TEHRAN - U.S. government and Taliban officials engaged in two-day hectic negotiations in UAE, during which the two sides reportedly discussed six-month ceasefire in Afghanistan and the withdrawal of foreign troops.

The meeting in Abu Dhabi, facilitated by the UAE government, with the participation of officials from UAE, Saudi Arabia and Pakistan – three countries that have close ties with the Taliban – was the third time U.S. peace envoy Zalmay Khalilzad met Taliban representatives in recent weeks.

According to reports, quoting Taliban officials, the U.S. delegation insisted on a six-month truce and an agreement to name Taliban representatives to a future caretaker government in Kabul.
However, the reports said, Taliban negotiators resisted the ceasefire proposal as they believe it will give the Afghan government an upper hand at a time when the insurgent group is clearly negotiating from the position of strength.

In a statement issued late on Tuesday, the Taliban said the talks had mainly concentrated on the “U.S. occupation”, adding: "Nothing about interim government, ceasefire, election or other internal issues has been discussed”.

“Talks revolved around withdrawal of occupation forces from Afghanistan, ending the oppression being carried out by the United States and her allies,” the group’s spokesman Zabihullah Mujahid said in a statement.

An Afghan government delegation had also traveled to UAE with a hope to be part of deliberations between the U.S. and Taliban officials but according to sources the delegation was completely sidelined as the insurgent group, which considers the government in Kabul “puppet” of U.S. –  refused to engage with it.

The team had traveled to Abu Dhabi “to begin proximity dialogue with the Taliban delegation and to prepare for a face-to-face meeting between the two sides”, Afghan government spokesman Haroon Chakansuri said in a statement.

While Khalilzad was holding talks with the Taliban delegation in one hotel in Abu Dhabi, Afghan delegation was waiting in another.
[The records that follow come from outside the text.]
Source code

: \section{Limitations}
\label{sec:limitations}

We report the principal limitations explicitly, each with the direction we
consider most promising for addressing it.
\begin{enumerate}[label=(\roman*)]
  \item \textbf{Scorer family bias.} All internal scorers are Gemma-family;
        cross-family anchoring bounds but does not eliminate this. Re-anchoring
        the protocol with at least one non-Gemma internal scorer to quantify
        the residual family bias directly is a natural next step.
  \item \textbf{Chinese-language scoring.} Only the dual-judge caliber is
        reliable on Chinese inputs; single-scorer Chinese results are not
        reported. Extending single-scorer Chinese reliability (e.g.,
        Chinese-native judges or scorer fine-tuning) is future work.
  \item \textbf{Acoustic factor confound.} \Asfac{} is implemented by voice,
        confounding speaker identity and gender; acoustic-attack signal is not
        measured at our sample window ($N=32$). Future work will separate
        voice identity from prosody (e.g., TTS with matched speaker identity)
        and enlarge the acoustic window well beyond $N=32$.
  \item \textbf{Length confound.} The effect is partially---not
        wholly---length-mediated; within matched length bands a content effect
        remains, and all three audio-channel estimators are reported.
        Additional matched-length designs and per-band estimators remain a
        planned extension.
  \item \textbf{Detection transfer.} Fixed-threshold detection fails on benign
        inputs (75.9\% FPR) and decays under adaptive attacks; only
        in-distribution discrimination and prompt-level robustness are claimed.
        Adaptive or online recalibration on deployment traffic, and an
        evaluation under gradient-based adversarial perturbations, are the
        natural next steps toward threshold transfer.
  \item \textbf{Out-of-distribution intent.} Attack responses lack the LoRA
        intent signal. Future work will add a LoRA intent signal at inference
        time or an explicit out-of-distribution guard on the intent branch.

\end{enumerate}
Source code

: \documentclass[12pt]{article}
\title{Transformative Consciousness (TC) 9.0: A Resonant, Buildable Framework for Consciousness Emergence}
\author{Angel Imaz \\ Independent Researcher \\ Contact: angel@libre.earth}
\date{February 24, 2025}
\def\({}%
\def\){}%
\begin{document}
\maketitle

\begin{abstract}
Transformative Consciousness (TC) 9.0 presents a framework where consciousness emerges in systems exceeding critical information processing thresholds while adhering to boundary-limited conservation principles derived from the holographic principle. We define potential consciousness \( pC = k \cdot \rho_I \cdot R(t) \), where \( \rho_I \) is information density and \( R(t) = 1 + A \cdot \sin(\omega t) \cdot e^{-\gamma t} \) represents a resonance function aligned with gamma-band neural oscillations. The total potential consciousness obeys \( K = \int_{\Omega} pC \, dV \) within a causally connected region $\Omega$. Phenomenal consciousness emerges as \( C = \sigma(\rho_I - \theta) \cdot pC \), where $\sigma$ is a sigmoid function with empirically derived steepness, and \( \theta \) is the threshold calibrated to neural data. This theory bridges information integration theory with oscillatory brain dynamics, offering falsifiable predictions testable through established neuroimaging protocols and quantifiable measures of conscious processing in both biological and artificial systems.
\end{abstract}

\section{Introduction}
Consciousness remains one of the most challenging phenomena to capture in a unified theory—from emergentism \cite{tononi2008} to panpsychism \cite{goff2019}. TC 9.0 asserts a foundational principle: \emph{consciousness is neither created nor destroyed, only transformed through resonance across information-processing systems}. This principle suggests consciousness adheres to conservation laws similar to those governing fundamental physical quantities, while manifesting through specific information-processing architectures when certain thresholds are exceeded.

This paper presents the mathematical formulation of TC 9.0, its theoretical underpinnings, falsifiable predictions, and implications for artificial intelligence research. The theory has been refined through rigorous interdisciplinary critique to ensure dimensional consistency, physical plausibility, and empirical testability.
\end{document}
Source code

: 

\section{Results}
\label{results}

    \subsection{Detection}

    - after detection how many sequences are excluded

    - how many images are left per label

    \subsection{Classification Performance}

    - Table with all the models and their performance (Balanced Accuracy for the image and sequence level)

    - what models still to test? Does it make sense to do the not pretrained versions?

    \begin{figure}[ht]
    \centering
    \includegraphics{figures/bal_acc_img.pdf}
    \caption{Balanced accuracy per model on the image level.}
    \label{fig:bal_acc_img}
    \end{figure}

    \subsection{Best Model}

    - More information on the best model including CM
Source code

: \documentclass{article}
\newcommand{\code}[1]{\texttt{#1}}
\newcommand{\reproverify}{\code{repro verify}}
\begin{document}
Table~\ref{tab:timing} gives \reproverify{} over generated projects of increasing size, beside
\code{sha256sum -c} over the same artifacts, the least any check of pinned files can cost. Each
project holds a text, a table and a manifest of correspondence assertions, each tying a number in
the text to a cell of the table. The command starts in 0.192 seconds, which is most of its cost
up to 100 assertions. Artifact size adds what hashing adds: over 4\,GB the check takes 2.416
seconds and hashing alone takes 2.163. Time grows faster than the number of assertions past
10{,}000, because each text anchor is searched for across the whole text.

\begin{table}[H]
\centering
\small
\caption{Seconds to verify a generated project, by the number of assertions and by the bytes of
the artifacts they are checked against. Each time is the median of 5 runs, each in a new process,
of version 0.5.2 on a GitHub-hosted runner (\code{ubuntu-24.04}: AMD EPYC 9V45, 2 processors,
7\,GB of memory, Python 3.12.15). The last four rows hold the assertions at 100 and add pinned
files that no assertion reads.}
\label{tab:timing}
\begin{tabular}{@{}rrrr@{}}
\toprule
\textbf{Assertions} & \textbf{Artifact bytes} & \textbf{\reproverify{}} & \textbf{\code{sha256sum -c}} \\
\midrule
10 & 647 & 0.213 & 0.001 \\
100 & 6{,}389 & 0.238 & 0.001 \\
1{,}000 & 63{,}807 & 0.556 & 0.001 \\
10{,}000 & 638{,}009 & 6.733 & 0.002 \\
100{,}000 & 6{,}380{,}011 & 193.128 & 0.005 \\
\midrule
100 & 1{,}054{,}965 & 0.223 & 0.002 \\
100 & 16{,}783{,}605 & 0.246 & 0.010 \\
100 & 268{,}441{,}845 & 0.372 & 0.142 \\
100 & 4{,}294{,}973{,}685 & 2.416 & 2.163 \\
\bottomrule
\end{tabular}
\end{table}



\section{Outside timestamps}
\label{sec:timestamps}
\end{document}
By late evening, the Afghan officials were still waiting, reports stated.
Taliban spokesman Zabiullah Mujahid had earlier warned that no meetings between the Taliban and the Afghan government would take place during the two-day consultations in Abu Dhabi.

On Tuesday, he repeated the warning, hours after it was announced that President Ashraf Ghani’s recently appointed chief negotiator, Abdul Salam Rahimi, had arrived in Abu Dhabi. “No chance,” the Taliban spokesman said.

The Taliban delegation was led by Sher Mohammad Abbas Stanikzai, head of the group’s political office in Qatar, and included senior Taliban leaders based in Pakistani city of Quetta.

Mohammad Taqi, a Pakistani political commentator, writing in The Wire said these talks inspired little hope for a breakthrough. “Pulling off in four months something that has remained elusive for two Afghan and three US presidents, and nine administrations among them, will be truly miraculous,” he said, adding that the Taliban would be back in the battlefield by spring.

Meanwhile, the reports about Taliban representatives being part of the future ‘caretaker government’ in Kabul, as proposed by the U.S. delegation, has raised many eyebrows in Afghanistan. Experts call it a “sell-out” as it will provide a platform for the Taliban to regain power in the war-ravaged country.

“It means the Taliban will be back, and all the years of fighting have been a waste,” said Abdul Haamid, a Kabul-based activist. “If this is what the ‘peace deal’ looks like, then Afghanistan’s future is doomed, and U.S. will be completely responsible for it.”